[The data Boundary: Start]

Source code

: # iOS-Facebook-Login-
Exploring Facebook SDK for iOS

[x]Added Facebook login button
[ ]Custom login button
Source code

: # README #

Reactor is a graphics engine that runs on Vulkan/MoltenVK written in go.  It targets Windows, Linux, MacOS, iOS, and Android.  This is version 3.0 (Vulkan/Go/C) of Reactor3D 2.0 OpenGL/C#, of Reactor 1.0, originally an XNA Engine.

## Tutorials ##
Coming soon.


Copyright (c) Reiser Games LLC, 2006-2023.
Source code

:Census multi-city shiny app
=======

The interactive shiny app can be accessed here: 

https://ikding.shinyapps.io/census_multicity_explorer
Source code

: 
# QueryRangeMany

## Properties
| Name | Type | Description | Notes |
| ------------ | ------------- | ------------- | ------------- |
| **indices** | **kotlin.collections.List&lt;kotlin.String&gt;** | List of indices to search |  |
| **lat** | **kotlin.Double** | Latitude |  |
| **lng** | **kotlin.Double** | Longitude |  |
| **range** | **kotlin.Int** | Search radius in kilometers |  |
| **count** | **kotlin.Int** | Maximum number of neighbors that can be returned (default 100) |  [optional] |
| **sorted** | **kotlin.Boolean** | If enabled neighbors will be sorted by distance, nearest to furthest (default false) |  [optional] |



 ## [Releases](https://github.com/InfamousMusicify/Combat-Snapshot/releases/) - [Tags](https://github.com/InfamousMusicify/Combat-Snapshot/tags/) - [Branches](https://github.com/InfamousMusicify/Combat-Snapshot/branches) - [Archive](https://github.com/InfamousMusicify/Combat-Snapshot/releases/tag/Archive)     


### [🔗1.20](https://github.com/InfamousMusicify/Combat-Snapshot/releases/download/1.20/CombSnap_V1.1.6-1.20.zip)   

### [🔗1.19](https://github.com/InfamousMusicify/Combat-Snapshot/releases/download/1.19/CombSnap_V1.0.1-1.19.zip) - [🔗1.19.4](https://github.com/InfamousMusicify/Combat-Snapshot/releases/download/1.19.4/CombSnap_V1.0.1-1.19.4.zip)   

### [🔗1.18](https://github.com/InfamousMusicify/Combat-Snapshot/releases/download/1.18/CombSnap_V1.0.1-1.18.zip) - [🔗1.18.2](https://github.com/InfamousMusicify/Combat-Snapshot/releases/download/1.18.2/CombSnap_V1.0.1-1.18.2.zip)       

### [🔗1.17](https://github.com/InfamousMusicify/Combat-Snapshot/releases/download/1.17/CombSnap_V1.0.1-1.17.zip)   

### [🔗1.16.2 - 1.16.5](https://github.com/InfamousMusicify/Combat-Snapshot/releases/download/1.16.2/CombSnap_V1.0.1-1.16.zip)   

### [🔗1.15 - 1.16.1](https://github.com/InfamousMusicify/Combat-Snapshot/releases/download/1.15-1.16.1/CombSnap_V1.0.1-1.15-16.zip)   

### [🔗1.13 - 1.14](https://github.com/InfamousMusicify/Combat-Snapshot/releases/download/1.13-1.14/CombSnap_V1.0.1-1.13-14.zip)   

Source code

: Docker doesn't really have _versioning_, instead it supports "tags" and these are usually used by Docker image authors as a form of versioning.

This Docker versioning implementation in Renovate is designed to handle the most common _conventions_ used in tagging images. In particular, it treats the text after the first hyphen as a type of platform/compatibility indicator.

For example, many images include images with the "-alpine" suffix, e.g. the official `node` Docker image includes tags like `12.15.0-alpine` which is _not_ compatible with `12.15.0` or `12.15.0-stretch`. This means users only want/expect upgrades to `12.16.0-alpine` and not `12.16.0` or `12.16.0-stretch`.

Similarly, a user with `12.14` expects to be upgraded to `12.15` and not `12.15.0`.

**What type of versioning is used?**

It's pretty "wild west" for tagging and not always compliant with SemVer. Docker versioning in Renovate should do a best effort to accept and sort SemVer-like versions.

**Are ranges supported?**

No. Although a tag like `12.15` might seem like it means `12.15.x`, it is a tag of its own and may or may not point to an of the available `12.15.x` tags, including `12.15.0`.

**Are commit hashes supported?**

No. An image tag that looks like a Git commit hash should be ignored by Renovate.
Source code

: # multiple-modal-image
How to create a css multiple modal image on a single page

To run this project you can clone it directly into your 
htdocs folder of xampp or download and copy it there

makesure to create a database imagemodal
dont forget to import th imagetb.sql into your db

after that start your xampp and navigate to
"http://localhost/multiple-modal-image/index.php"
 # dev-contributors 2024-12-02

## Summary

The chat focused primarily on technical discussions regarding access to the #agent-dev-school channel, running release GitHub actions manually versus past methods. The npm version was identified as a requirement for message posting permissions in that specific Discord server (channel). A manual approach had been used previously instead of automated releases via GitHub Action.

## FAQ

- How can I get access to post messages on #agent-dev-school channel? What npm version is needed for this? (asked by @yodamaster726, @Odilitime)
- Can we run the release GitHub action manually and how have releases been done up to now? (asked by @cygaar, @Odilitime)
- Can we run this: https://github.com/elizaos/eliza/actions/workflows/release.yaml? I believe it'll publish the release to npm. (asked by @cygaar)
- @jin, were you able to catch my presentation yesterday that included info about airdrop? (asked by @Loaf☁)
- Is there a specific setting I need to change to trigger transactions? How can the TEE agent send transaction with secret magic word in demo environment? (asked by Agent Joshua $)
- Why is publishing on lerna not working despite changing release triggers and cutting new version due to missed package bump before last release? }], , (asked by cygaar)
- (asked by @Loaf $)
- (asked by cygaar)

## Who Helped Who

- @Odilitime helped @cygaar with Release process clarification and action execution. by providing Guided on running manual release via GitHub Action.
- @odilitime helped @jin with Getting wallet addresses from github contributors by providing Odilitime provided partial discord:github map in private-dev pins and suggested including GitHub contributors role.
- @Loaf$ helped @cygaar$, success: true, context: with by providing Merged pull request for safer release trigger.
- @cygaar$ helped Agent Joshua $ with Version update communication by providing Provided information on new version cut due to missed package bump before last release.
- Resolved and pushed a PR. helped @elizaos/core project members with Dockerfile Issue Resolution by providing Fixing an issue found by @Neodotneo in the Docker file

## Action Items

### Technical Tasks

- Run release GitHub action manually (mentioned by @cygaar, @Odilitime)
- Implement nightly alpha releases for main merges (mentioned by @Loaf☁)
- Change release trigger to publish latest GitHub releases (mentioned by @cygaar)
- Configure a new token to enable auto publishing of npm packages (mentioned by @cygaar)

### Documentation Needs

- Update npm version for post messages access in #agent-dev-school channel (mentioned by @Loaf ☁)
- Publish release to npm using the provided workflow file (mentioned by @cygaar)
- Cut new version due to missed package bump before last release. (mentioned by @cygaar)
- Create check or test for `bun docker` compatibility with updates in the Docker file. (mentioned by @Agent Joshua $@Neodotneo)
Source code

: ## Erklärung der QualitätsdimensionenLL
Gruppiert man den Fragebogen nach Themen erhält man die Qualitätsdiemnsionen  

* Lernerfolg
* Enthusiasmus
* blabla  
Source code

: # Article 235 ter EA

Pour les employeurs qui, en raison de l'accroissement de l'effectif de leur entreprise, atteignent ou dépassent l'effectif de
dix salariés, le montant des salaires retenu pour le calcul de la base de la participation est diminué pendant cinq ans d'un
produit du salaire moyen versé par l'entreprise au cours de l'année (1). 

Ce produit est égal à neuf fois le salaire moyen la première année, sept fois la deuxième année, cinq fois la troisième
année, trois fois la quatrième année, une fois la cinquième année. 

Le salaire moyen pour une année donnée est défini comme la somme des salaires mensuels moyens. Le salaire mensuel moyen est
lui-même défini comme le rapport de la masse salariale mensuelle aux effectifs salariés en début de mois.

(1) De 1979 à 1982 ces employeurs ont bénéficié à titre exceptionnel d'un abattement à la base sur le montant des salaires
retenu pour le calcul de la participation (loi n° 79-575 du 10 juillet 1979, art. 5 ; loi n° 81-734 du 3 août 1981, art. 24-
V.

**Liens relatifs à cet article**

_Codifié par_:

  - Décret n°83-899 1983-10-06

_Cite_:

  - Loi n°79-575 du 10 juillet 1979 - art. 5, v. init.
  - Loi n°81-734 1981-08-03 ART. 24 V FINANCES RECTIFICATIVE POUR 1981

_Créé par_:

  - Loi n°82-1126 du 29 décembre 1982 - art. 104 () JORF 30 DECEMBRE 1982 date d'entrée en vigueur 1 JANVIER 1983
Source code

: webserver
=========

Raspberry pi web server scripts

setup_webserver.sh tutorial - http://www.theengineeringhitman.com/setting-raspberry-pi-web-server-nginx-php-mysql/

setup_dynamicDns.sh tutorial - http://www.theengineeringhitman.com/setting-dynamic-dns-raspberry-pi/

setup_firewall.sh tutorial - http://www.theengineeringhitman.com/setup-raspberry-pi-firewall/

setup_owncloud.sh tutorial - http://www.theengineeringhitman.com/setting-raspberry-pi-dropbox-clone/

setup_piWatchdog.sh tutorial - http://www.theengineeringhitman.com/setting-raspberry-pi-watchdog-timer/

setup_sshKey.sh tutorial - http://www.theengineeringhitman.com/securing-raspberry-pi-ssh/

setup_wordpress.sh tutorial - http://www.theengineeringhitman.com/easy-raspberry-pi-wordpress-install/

[The data Boundary: End]

Nothing beyond the line containing "If enabled neighbors" is to be output; the lines above, from the first one onward to that line, are to be transcribed exactly.

Source code

: # iOS-Facebook-Login-
Exploring Facebook SDK for iOS

[x]Added Facebook login button
[ ]Custom login button
Source code

: # README #

Reactor is a graphics engine that runs on Vulkan/MoltenVK written in go.  It targets Windows, Linux, MacOS, iOS, and Android.  This is version 3.0 (Vulkan/Go/C) of Reactor3D 2.0 OpenGL/C#, of Reactor 1.0, originally an XNA Engine.

## Tutorials ##
Coming soon.


Copyright (c) Reiser Games LLC, 2006-2023.
Source code

:Census multi-city shiny app
=======

The interactive shiny app can be accessed here: 

https://ikding.shinyapps.io/census_multicity_explorer
Source code

: 
# QueryRangeMany

## Properties
| Name | Type | Description | Notes |
| ------------ | ------------- | ------------- | ------------- |
| **indices** | **kotlin.collections.List&lt;kotlin.String&gt;** | List of indices to search |  |
| **lat** | **kotlin.Double** | Latitude |  |
| **lng** | **kotlin.Double** | Longitude |  |
| **range** | **kotlin.Int** | Search radius in kilometers |  |
| **count** | **kotlin.Int** | Maximum number of neighbors that can be returned (default 100) |  [optional] |
| **sorted** | **kotlin.Boolean** | If enabled neighbors will be sorted by distance, nearest to furthest (default false) |  [optional] |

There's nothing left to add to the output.